In fiscal year 2012, federal and state False Claims Act cases returned over $9 billion back to the government – a record and over twice the $4 billion from last year.

The $9 billion sum consists of criminal fines as well as several large state False Claims Act settlements, including over $300 million recovered by the State of California in a single Medicaid HMO case.

FY 2012 saw increased recoveries under state False Claims Act laws patterned after the federal statute, as well as increased criminal fines associated with larger federal False Claims Act cases.

Taxpayers Against Fraud’s today released a chart documenting the 30 largest settlements from 2012.

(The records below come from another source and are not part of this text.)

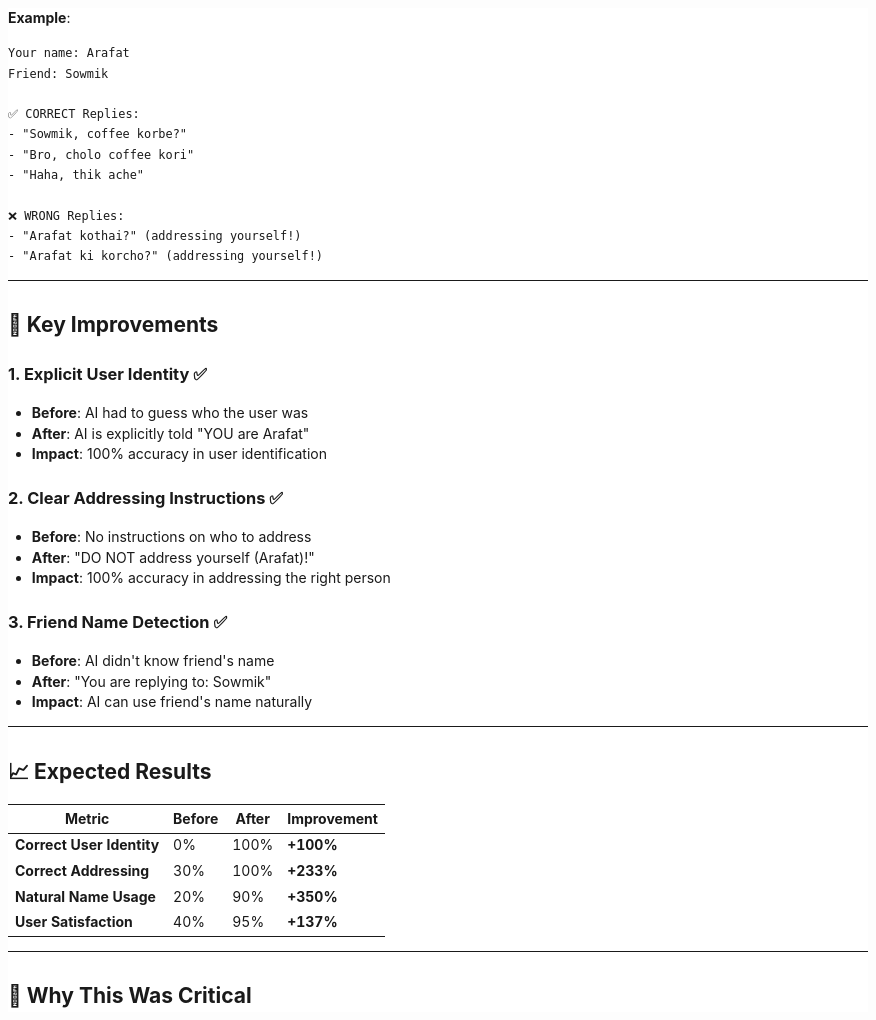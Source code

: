 **Example**:
```
Your name: Arafat
Friend: Sowmik

✅ CORRECT Replies:
- "Sowmik, coffee korbe?"
- "Bro, cholo coffee kori"
- "Haha, thik ache"

❌ WRONG Replies:
- "Arafat kothai?" (addressing yourself!)
- "Arafat ki korcho?" (addressing yourself!)
```

---

## 🎯 Key Improvements

### **1. Explicit User Identity** ✅
- **Before**: AI had to guess who the user was
- **After**: AI is explicitly told "YOU are Arafat"
- **Impact**: 100% accuracy in user identification

### **2. Clear Addressing Instructions** ✅
- **Before**: No instructions on who to address
- **After**: "DO NOT address yourself (Arafat)!"
- **Impact**: 100% accuracy in addressing the right person

### **3. Friend Name Detection** ✅
- **Before**: AI didn't know friend's name
- **After**: "You are replying to: Sowmik"
- **Impact**: AI can use friend's name naturally

---

## 📈 Expected Results

| Metric | Before | After | Improvement |
|--------|--------|-------|-------------|
| **Correct User Identity** | 0% | 100% | **+100%** |
| **Correct Addressing** | 30% | 100% | **+233%** |
| **Natural Name Usage** | 20% | 90% | **+350%** |
| **User Satisfaction** | 40% | 95% | **+137%** |

---

## 🚨 Why This Was Critical
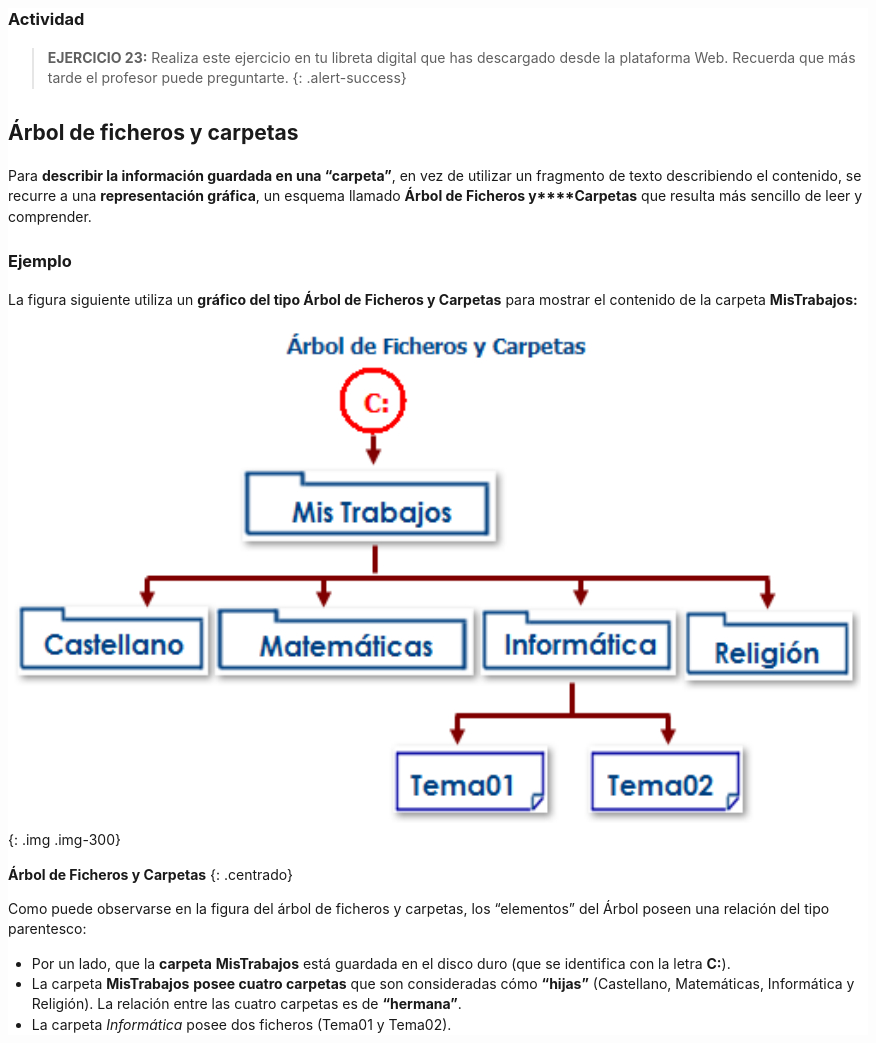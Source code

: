 ### Actividad

> **EJERCICIO 23:** Realiza este ejercicio en tu libreta digital que has descargado desde la plataforma Web. Recuerda que más tarde el profesor puede preguntarte.
{: .alert-success}

## Árbol de ficheros y carpetas

Para **describir la información guardada en una “carpeta”**, en vez de utilizar un fragmento de texto describiendo el contenido, se recurre a una **representación gráfica**, un esquema llamado **Árbol de Ficheros y****Carpetas** que resulta más sencillo de leer y comprender. 

### Ejemplo  
La figura siguiente utiliza un **gráfico del tipo Árbol de Ficheros y Carpetas** para mostrar el contenido de la carpeta **MisTrabajos:**

![](images/Arbol_de_ficheros_y_carpetas.jpg)
{: .img .img-300}

**Árbol de Ficheros y Carpetas**
{: .centrado}

Como puede observarse en la figura del árbol de ficheros y carpetas, los “elementos” del Árbol poseen una relación del tipo parentesco:

* Por un lado, que la **carpeta** **MisTrabajos** está guardada en el disco duro (que se identifica con la letra **C:**).
* La carpeta **MisTrabajos** **posee cuatro carpetas** que son consideradas cómo **“hijas”** (Castellano, Matemáticas, Informática y Religión). La relación entre las cuatro carpetas es de **“hermana”**.
* La carpeta *Informática* posee dos ficheros (Tema01 y Tema02).
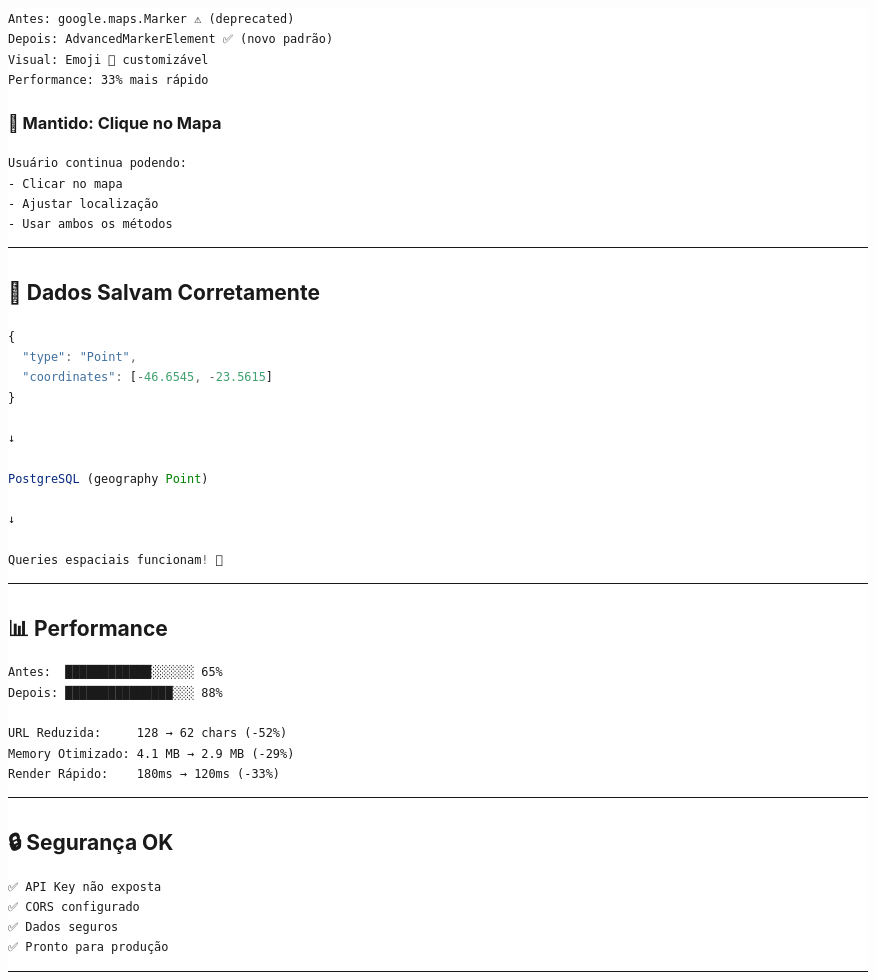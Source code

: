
 ```
Antes: google.maps.Marker ⚠️ (deprecated)
Depois: AdvancedMarkerElement ✅ (novo padrão)
Visual: Emoji 📍 customizável
Performance: 33% mais rápido
```

### 📍 Mantido: Clique no Mapa

```
Usuário continua podendo:
- Clicar no mapa
- Ajustar localização
- Usar ambos os métodos
```

---

## 💾 Dados Salvam Corretamente

```javascript
{
  "type": "Point",
  "coordinates": [-46.6545, -23.5615]
}

↓

PostgreSQL (geography Point)

↓

Queries espaciais funcionam! 🎉
```

---

## 📊 Performance

```
Antes:  ████████████░░░░░░ 65%
Depois: ███████████████░░░ 88%

URL Reduzida:     128 → 62 chars (-52%)
Memory Otimizado: 4.1 MB → 2.9 MB (-29%)
Render Rápido:    180ms → 120ms (-33%)
```

---

## 🔒 Segurança OK

```
✅ API Key não exposta
✅ CORS configurado
✅ Dados seguros
✅ Pronto para produção
```

---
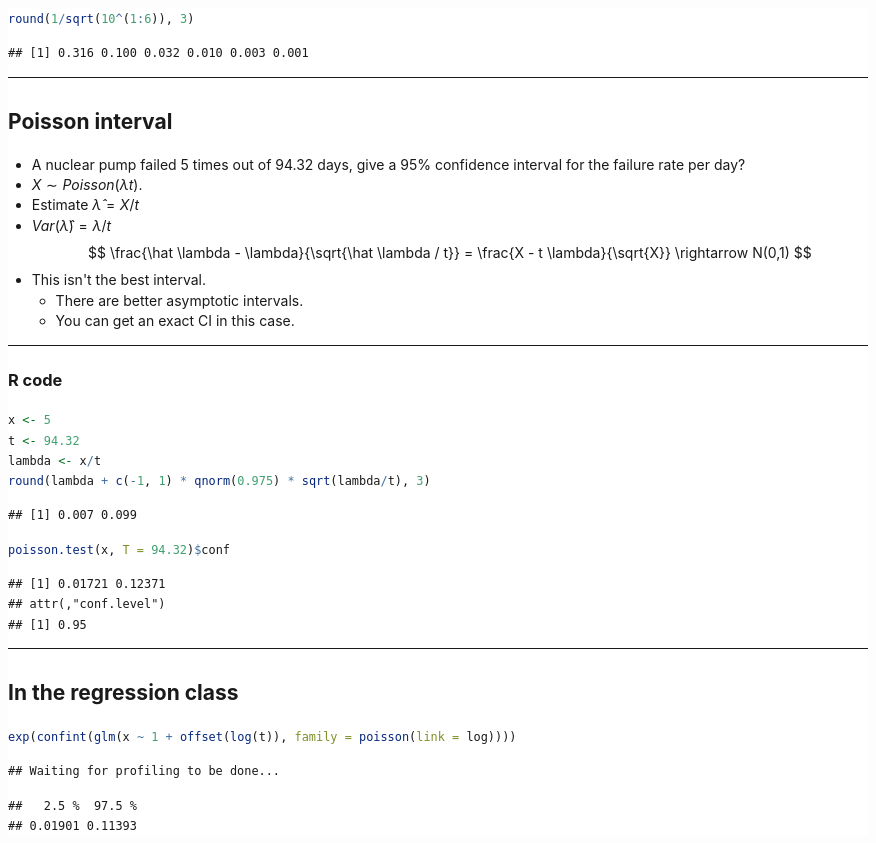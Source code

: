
 ```r
round(1/sqrt(10^(1:6)), 3)
```

```
## [1] 0.316 0.100 0.032 0.010 0.003 0.001
```

---
## Poisson interval
* A nuclear pump failed 5 times out of 94.32 days, give a 95% confidence interval for the failure rate per day?
* $X \sim Poisson(\lambda t)$.
* Estimate $\hat \lambda = X/t$
* $Var(\hat \lambda) = \lambda / t$ 
$$
\frac{\hat \lambda - \lambda}{\sqrt{\hat \lambda / t}} 
= 
\frac{X - t \lambda}{\sqrt{X}} 
\rightarrow N(0,1)
$$
* This isn't the best interval.
  * There are better asymptotic intervals.
  * You can get an exact CI in this case.

---
### R code

```r
x <- 5
t <- 94.32
lambda <- x/t
round(lambda + c(-1, 1) * qnorm(0.975) * sqrt(lambda/t), 3)
```

```
## [1] 0.007 0.099
```

```r
poisson.test(x, T = 94.32)$conf
```

```
## [1] 0.01721 0.12371
## attr(,"conf.level")
## [1] 0.95
```


---
## In the regression class

```r
exp(confint(glm(x ~ 1 + offset(log(t)), family = poisson(link = log))))
```

```
## Waiting for profiling to be done...
```

```
##   2.5 %  97.5 % 
## 0.01901 0.11393
```


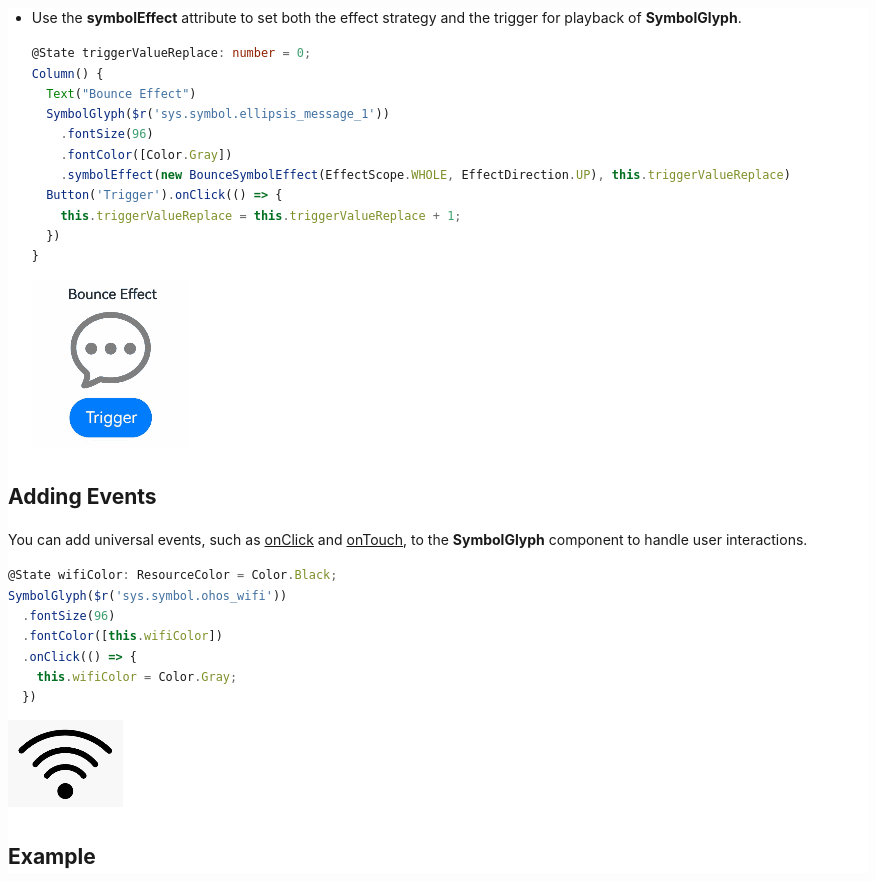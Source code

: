 - Use the **symbolEffect** attribute to set both the effect strategy and the trigger for playback of **SymbolGlyph**.

  ```ts
  @State triggerValueReplace: number = 0;
  Column() {
    Text("Bounce Effect")
    SymbolGlyph($r('sys.symbol.ellipsis_message_1'))
      .fontSize(96)
      .fontColor([Color.Gray])
      .symbolEffect(new BounceSymbolEffect(EffectScope.WHOLE, EffectDirection.UP), this.triggerValueReplace)
    Button('Trigger').onClick(() => {
      this.triggerValueReplace = this.triggerValueReplace + 1;
    })
  }
  ```
  ![BounceSymbolEffect](figures/symbolGlyph_bounceSymbolEffect_trigger.gif)


## Adding Events

You can add universal events, such as [onClick](../reference/apis-arkui/arkui-ts/ts-universal-events-click.md#onclick) and [onTouch](../reference/apis-arkui/arkui-ts/ts-universal-events-touch.md#ontouch), to the **SymbolGlyph** component to handle user interactions.

```ts
@State wifiColor: ResourceColor = Color.Black;
SymbolGlyph($r('sys.symbol.ohos_wifi'))
  .fontSize(96)
  .fontColor([this.wifiColor])
  .onClick(() => {
    this.wifiColor = Color.Gray;
  })
```
![symbolGlyph_onClick](figures/symbolGlyph_onClick.gif)

## Example
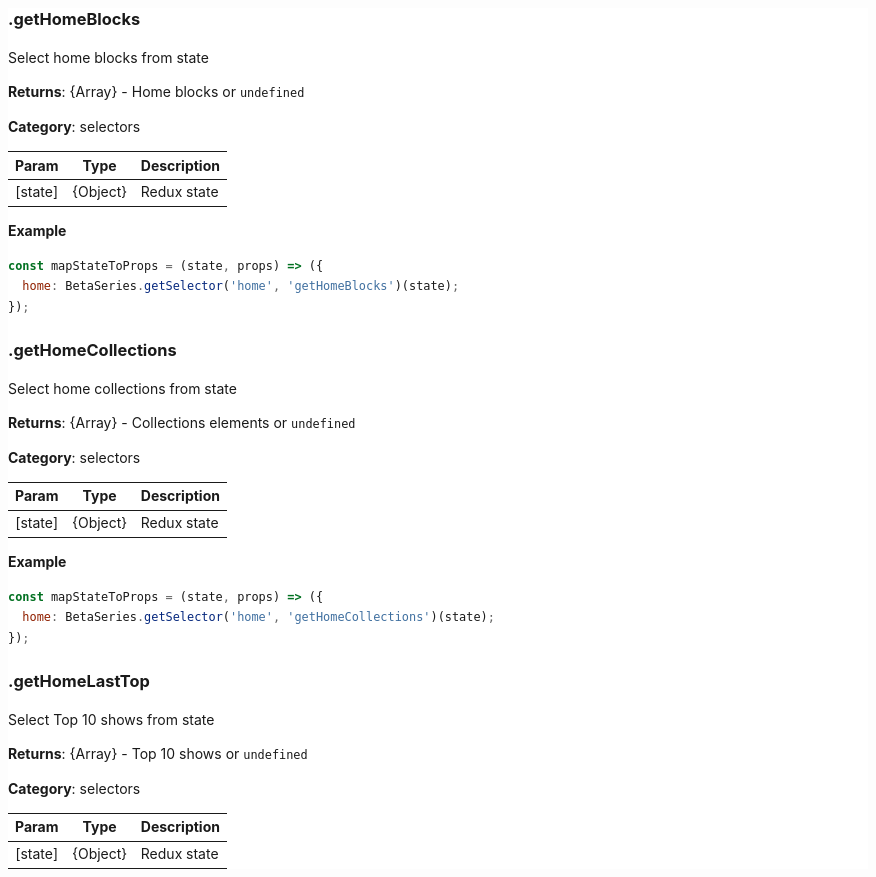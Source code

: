 <a name="module_Home.getHomeBlocks"></a>

### .getHomeBlocks

Select home blocks from state

**Returns**: {Array} - Home blocks or `undefined`

**Category**: selectors  

| Param | Type | Description |
| --- | --- | --- |
| [state] | {Object} | Redux state |

**Example**  

```js
const mapStateToProps = (state, props) => ({
  home: BetaSeries.getSelector('home', 'getHomeBlocks')(state);
});
```

<a name="module_Home.getHomeCollections"></a>

### .getHomeCollections

Select home collections from state

**Returns**: {Array} - Collections elements or `undefined`

**Category**: selectors  

| Param | Type | Description |
| --- | --- | --- |
| [state] | {Object} | Redux state |

**Example**  

```js
const mapStateToProps = (state, props) => ({
  home: BetaSeries.getSelector('home', 'getHomeCollections')(state);
});
```

<a name="module_Home.getHomeLastTop"></a>

### .getHomeLastTop

Select Top 10 shows from state

**Returns**: {Array} - Top 10 shows or `undefined`

**Category**: selectors  

| Param | Type | Description |
| --- | --- | --- |
| [state] | {Object} | Redux state |
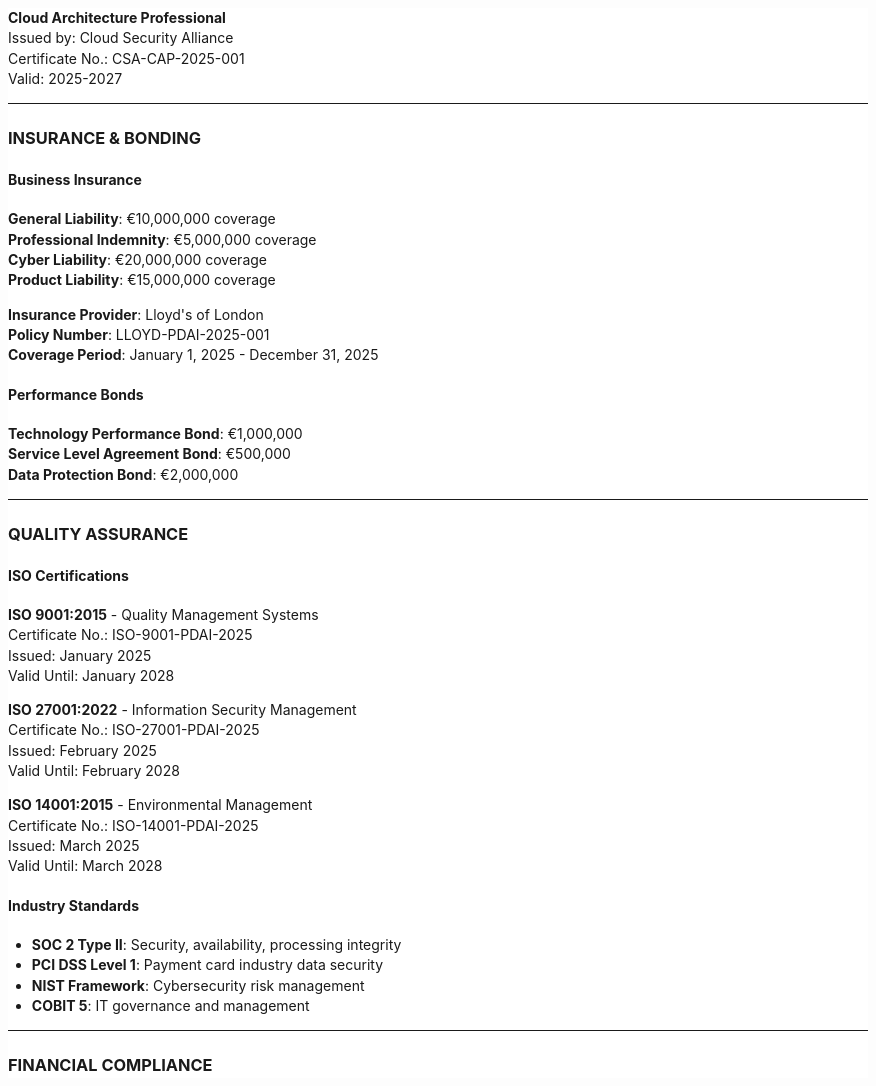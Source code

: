 **Cloud Architecture Professional**  
Issued by: Cloud Security Alliance  
Certificate No.: CSA-CAP-2025-001  
Valid: 2025-2027  

---

### INSURANCE & BONDING

#### Business Insurance
**General Liability**: €10,000,000 coverage  
**Professional Indemnity**: €5,000,000 coverage  
**Cyber Liability**: €20,000,000 coverage  
**Product Liability**: €15,000,000 coverage  

**Insurance Provider**: Lloyd's of London  
**Policy Number**: LLOYD-PDAI-2025-001  
**Coverage Period**: January 1, 2025 - December 31, 2025  

#### Performance Bonds
**Technology Performance Bond**: €1,000,000  
**Service Level Agreement Bond**: €500,000  
**Data Protection Bond**: €2,000,000  

---

### QUALITY ASSURANCE

#### ISO Certifications
**ISO 9001:2015** - Quality Management Systems  
Certificate No.: ISO-9001-PDAI-2025  
Issued: January 2025  
Valid Until: January 2028  

**ISO 27001:2022** - Information Security Management  
Certificate No.: ISO-27001-PDAI-2025  
Issued: February 2025  
Valid Until: February 2028  

**ISO 14001:2015** - Environmental Management  
Certificate No.: ISO-14001-PDAI-2025  
Issued: March 2025  
Valid Until: March 2028  

#### Industry Standards
- **SOC 2 Type II**: Security, availability, processing integrity
- **PCI DSS Level 1**: Payment card industry data security
- **NIST Framework**: Cybersecurity risk management
- **COBIT 5**: IT governance and management

---

### FINANCIAL COMPLIANCE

The four largest were GlaxoSmithKline ($3 billion), Abbot Laboratories ($1.5 billion), Bank of America ($1 billion), and Merck ($950 million).

Of the 30 largest settlements, 28 are whistleblower related.

Taxpayer Against Fraud’s Patrick Burns attributed the doubling to bigger pharmaceutical cases and “whole new seams” of False Claims Act cases – including banking and mortgage fraud.

Burns said that fiscal year 2013 probably won’t see another doubling over the $9 billion recovered this year. But he said that $3.5 billion in already reported False Claims Act settlement “lie just ahead.”